Record extracts
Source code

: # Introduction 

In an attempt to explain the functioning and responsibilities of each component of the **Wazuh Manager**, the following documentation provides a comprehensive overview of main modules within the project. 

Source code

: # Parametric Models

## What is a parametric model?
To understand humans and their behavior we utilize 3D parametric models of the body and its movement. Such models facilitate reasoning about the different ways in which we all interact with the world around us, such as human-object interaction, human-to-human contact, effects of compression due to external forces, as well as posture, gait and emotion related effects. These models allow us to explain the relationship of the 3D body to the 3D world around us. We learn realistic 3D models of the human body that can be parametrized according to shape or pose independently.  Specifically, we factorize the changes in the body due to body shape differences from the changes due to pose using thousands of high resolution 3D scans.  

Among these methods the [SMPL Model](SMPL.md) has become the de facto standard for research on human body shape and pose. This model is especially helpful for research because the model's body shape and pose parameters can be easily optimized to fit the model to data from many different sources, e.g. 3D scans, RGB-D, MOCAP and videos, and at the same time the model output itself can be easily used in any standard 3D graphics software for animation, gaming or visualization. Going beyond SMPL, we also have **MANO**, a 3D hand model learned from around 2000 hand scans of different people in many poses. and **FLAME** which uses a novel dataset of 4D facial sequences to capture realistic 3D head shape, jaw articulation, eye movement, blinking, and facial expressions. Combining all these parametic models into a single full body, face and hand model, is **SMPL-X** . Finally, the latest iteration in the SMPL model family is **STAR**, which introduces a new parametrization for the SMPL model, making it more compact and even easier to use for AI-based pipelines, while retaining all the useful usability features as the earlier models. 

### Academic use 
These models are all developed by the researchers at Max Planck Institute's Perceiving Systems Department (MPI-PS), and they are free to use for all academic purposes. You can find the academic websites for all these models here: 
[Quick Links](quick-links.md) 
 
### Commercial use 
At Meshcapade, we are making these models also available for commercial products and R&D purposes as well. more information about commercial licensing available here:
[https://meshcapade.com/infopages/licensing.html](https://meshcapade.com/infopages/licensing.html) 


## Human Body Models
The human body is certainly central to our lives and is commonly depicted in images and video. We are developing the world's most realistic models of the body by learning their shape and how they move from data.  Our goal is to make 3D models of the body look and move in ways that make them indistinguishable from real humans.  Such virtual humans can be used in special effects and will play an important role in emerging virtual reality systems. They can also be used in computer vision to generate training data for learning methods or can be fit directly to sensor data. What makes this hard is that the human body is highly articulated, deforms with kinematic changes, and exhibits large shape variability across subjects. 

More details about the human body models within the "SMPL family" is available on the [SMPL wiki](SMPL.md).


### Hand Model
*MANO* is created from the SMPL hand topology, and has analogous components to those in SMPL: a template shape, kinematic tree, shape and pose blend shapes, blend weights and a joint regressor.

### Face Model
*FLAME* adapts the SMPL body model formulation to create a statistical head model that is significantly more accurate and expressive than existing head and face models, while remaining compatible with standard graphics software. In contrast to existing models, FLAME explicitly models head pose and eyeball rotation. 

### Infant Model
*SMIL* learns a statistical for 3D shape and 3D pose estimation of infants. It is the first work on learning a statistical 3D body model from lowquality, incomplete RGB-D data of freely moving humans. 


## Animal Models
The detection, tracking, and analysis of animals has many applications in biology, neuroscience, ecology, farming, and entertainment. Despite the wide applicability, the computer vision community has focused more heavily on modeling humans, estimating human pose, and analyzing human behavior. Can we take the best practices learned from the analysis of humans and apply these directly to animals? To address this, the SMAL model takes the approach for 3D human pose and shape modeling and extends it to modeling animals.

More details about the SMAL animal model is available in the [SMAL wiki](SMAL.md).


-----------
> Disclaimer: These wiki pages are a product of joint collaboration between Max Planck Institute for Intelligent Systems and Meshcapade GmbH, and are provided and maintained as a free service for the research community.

What you have to do
In the listing above, find the line with "In an attempt" and the line with "To understand humans". Output those two lines and every line between them, exactly as written.

Worked solution
In an attempt to explain the functioning and responsibilities of each component of the **Wazuh Manager**, the following documentation provides a comprehensive overview of main modules within the project. 

Source code

: # Parametric Models

## What is a parametric model?
To understand humans and their behavior we utilize 3D parametric models of the body and its movement. Such models facilitate reasoning about the different ways in which we all interact with the world around us, such as human-object interaction, human-to-human contact, effects of compression due to external forces, as well as posture, gait and emotion related effects. These models allow us to explain the relationship of the 3D body to the 3D world around us. We learn realistic 3D models of the human body that can be parametrized according to shape or pose independently.  Specifically, we factorize the changes in the body due to body shape differences from the changes due to pose using thousands of high resolution 3D scans.  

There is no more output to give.